Graham Nash (ENG) spoke in more detail on the Promising / Developing umpires list. He advised that it was crucial for marks and comments by the TD to be correctly recorded so that they could be used to shape these ongoing lists. Corrine Pritchard (NZ), in answering questions on the relationship between the TD and the Umpire's Manager, expanded on the roles, especially when the UM might be more experienced than the TD.
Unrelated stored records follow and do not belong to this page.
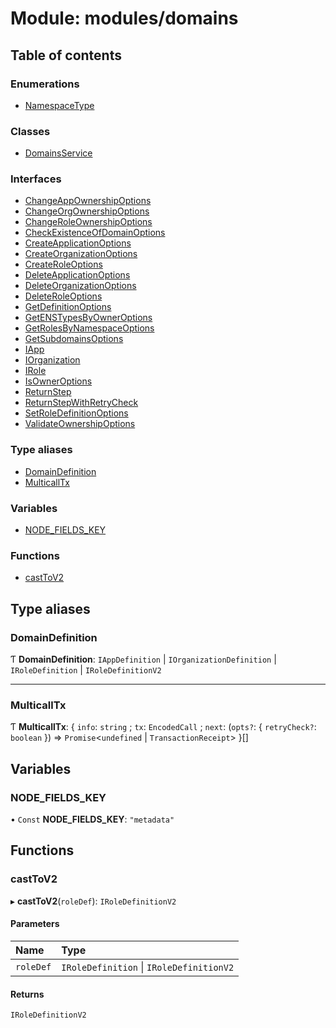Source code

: # Module: modules/domains

## Table of contents

### Enumerations

- [NamespaceType](../enums/modules_domains.NamespaceType.md)

### Classes

- [DomainsService](../classes/modules_domains.DomainsService.md)

### Interfaces

- [ChangeAppOwnershipOptions](../interfaces/modules_domains.ChangeAppOwnershipOptions.md)
- [ChangeOrgOwnershipOptions](../interfaces/modules_domains.ChangeOrgOwnershipOptions.md)
- [ChangeRoleOwnershipOptions](../interfaces/modules_domains.ChangeRoleOwnershipOptions.md)
- [CheckExistenceOfDomainOptions](../interfaces/modules_domains.CheckExistenceOfDomainOptions.md)
- [CreateApplicationOptions](../interfaces/modules_domains.CreateApplicationOptions.md)
- [CreateOrganizationOptions](../interfaces/modules_domains.CreateOrganizationOptions.md)
- [CreateRoleOptions](../interfaces/modules_domains.CreateRoleOptions.md)
- [DeleteApplicationOptions](../interfaces/modules_domains.DeleteApplicationOptions.md)
- [DeleteOrganizationOptions](../interfaces/modules_domains.DeleteOrganizationOptions.md)
- [DeleteRoleOptions](../interfaces/modules_domains.DeleteRoleOptions.md)
- [GetDefinitionOptions](../interfaces/modules_domains.GetDefinitionOptions.md)
- [GetENSTypesByOwnerOptions](../interfaces/modules_domains.GetENSTypesByOwnerOptions.md)
- [GetRolesByNamespaceOptions](../interfaces/modules_domains.GetRolesByNamespaceOptions.md)
- [GetSubdomainsOptions](../interfaces/modules_domains.GetSubdomainsOptions.md)
- [IApp](../interfaces/modules_domains.IApp.md)
- [IOrganization](../interfaces/modules_domains.IOrganization.md)
- [IRole](../interfaces/modules_domains.IRole.md)
- [IsOwnerOptions](../interfaces/modules_domains.IsOwnerOptions.md)
- [ReturnStep](../interfaces/modules_domains.ReturnStep.md)
- [ReturnStepWithRetryCheck](../interfaces/modules_domains.ReturnStepWithRetryCheck.md)
- [SetRoleDefinitionOptions](../interfaces/modules_domains.SetRoleDefinitionOptions.md)
- [ValidateOwnershipOptions](../interfaces/modules_domains.ValidateOwnershipOptions.md)

### Type aliases

- [DomainDefinition](modules_domains.md#domaindefinition)
- [MulticallTx](modules_domains.md#multicalltx)

### Variables

- [NODE\_FIELDS\_KEY](modules_domains.md#node_fields_key)

### Functions

- [castToV2](modules_domains.md#casttov2)

## Type aliases

### DomainDefinition

Ƭ **DomainDefinition**: `IAppDefinition` \| `IOrganizationDefinition` \| `IRoleDefinition` \| `IRoleDefinitionV2`

___

### MulticallTx

Ƭ **MulticallTx**: { `info`: `string` ; `tx`: `EncodedCall` ; `next`: (`opts?`: { `retryCheck?`: `boolean`  }) => `Promise`<`undefined` \| `TransactionReceipt`\>  }[]

## Variables

### NODE\_FIELDS\_KEY

• `Const` **NODE\_FIELDS\_KEY**: ``"metadata"``

## Functions

### castToV2

▸ **castToV2**(`roleDef`): `IRoleDefinitionV2`

#### Parameters

| Name | Type |
| :------ | :------ |
| `roleDef` | `IRoleDefinition` \| `IRoleDefinitionV2` |

#### Returns

`IRoleDefinitionV2`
Alain Renaud (FRA), in inimitable fashion, provided a short interlude on consistency of rules interpretation! It was appropriate that the final presentation in this part of the programme was by Annabel Dillon (SIN), one of the TD's at the Sydney Olympics, who, in presenting to the delegates the challenge, "Are you the next Olympic TD", summarised the personal qualities necessary to manage the human and technical resources and deliver the consistency and quality of management that major events now require.
Two excellent presentations followed - by Aaron Sher (on Information Technology) and by David Burt (The Importance of Presentation at Major Events). Both again provided the challenge for delegates to see the bigger picture. Interestingly delegates felt that each of these presentations could have benefited a wider FIH audience.
At the end of a long day, there was not much time for the Open Forum but Roger Self, Bob Davidzon and Graham Nash dealt with delegate's questions which included, what if?, dealing with the unexpected and crisis management. Delegate feedback was naturally varied. Most considered it had been a very worthwhile exercise. Many did feel that too much had been fitted into one day and that two days would have been better. Others suggested there had been too much repetition and not enough delegate inter-action. All, undoubtedly, enjoyed the "outsider" presentations from David Whittle, Aaron Sher, Nick Irvine and David Burt.
Many of the comments throughout the seminar confirmed the need to share information. While there is obvious need for more seminars of this nature, it was felt that a lot could be achieved by improving the electronic communication from the FIH office. Tournament officials would then be kept better informed of many matters, such as the most recent developments, amendments to tournament regulations, rule changes.
Such information would lead to consistency across all tournaments. It would also open the way for dialogue. Without a doubt, the time has surely come for a technical official's "chat line".
The report of the seminar will be available in early 2001. In conjunction with the Development and Coaching Committee it is hoped to incorporate many of the seminar outcomes and recommendations into training resources for technical officials.